It implements an inchoate technology the foundation calls CSP, short for the Content Security Policy specification. It allows web developers to embed a series of HTML headers into their sites that by default block some of the most abused features from being offered. Newer versions of Firefox, and other browsers if they adopt the standard, would then enforce those policies across the site's entire domain.

The primary aim of CSP is to immunize websites from attacks based on XSS, or cross-site scripting. The exploits frequently target javascript, Adobe Flash and other user-supplied content that allows attackers to inject malicious content and code into trusted websites. Administrators then have the option of whitelisting only the types of content they need to make their sites work as designed.

"A lot of the big sites who are dealing with user content and who are seeing some of these problems with cross-site scripting, we've heard excitement from them," said Johnathan Nightingale, whose official title at Mozilla is human shield. "It's hard to filter out all the potentially bad things that a malicious user can include."

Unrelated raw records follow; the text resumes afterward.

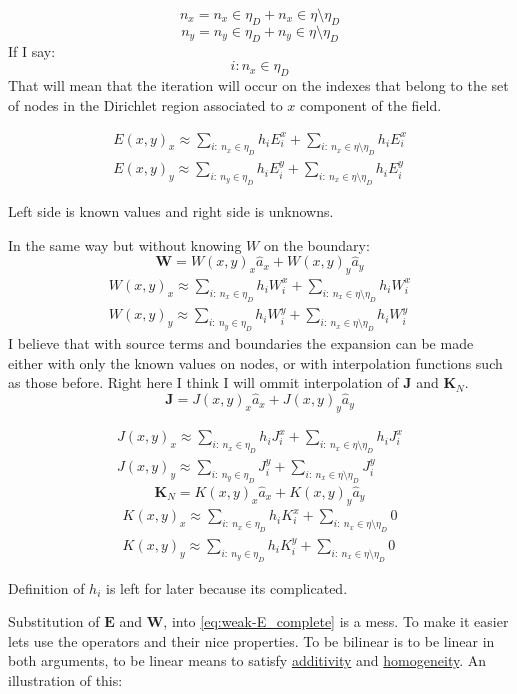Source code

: $$n_x = n_x \in \eta_D + n_x \in \eta\setminus\eta_D $$
$$n_y = n_y \in \eta_D + n_y \in \eta\setminus\eta_D $$
If I say: $$i: n_x\in \eta_D$$  That will mean that the iteration will occur on the indexes that belong to the set of nodes in the Dirichlet region associated to $x$ component of the field.

\begin{align*}
E(x,y)_x\approx \sum_{i:\ n_x \in \eta_D} h_i E_i^x+\sum_{i:\ n_x \in \eta\setminus\eta_D} h_i E_i^x \\
E(x,y)_y\approx \sum_{i:\ n_y \in \eta_D}h_iE_i^y+
\sum_{i:\ n_x \in \eta\setminus\eta_D}h_iE_i^y
\end{align*}
 
Left side is known values and right side is unknowns.

In the same way but without knowing $W$ on the boundary:
$$\mathbf{W}=W(x,y)_x\hat{a}_x + W(x,y)_y \hat{a}_y $$
\begin{align*}
W(x,y)_x\approx \sum_{i:\ n_x \in \eta_D} h_i W_i^x+\sum_{i:\ n_x \in \eta\setminus\eta_D} h_i W_i^x \\
W(x,y)_y\approx \sum_{i:\ n_y \in \eta_D}h_iW_i^y+
\sum_{i:\ n_x \in \eta\setminus\eta_D}h_iW_i^y
\end{align*}
I believe that with source terms and boundaries the expansion can be made either with only the known values on nodes, or with interpolation functions such as those before.
Right here I think I will ommit interpolation of $\mathbf{J}$ and $\mathbf{K}_N$.
$$\mathbf{J}=J(x,y)_x\hat{a}_x + J(x,y)_y \hat{a}_y $$

\begin{align*}
J(x,y)_x\approx \sum_{i:\ n_x \in \eta_D}h_i J_i^x+\sum_{i:\ n_x \in \eta\setminus\eta_D}h_i J_i^x \\
J(x,y)_y\approx \sum_{i:\ n_y \in \eta_D}J_i^y+
\sum_{i:\ n_x \in \eta\setminus\eta_D}J_i^y
\end{align*}
$$\mathbf{K}_N=K(x,y)_x\hat{a}_x + K(x,y)_y \hat{a}_y $$
\begin{align*}
K(x,y)_x\approx \sum_{i:\ n_x \in \eta_D}h_i K_i^x+\sum_{i:\ n_x \in \eta\setminus\eta_D} 0 \\
K(x,y)_y\approx \sum_{i:\ n_y \in \eta_D}h_i K_i^y+
\sum_{i:\ n_x \in \eta\setminus\eta_D} 0
\end{align*}

Definition of $h_i$ is left for later because its complicated.

Substitution of $\mathbf{E}$ and $\mathbf{W}$, into \ref{eq:weak-E_complete} is a mess. To make it easier lets use the operators and their nice properties. To be bilinear is to be linear in both arguments, to be linear means to satisfy \href{http://en.wikipedia.org/wiki/Additive_function}{additivity} and \href{http://en.wikipedia.org/wiki/Homogeneous_function}{homogeneity}. An illustration of this:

The CSP preview builds are designed to give web developers a sneak peek at the specification and chime in with suggestions for making it better. Mozilla hopes it will become an open standard and is already shepherding it through the World Wide Web Consortium.

Over the past few years, XSS attacks have emerged as one of the most common ways to exploit web surfers and Web 2.0 sites alike. A recent rash of Twitter worms relied on XSS vulnerabilities in the microblogging site. Such self-replicating attacks date back to at least 2005, when the so-called Samy Worm knocked MySpace out of commission by adding more than 1 million users to the creator's friends list.

CSP has the ability to do more than stamp out XSS. By erecting a wall in front of a company's intranet and other protected resources, CSP could insulate organizations from so-called DNS rebinding attacks. Those techniques use HTML sleight of hand to trick web browsers behind an organization's firewall into attacking routers and other vital targets.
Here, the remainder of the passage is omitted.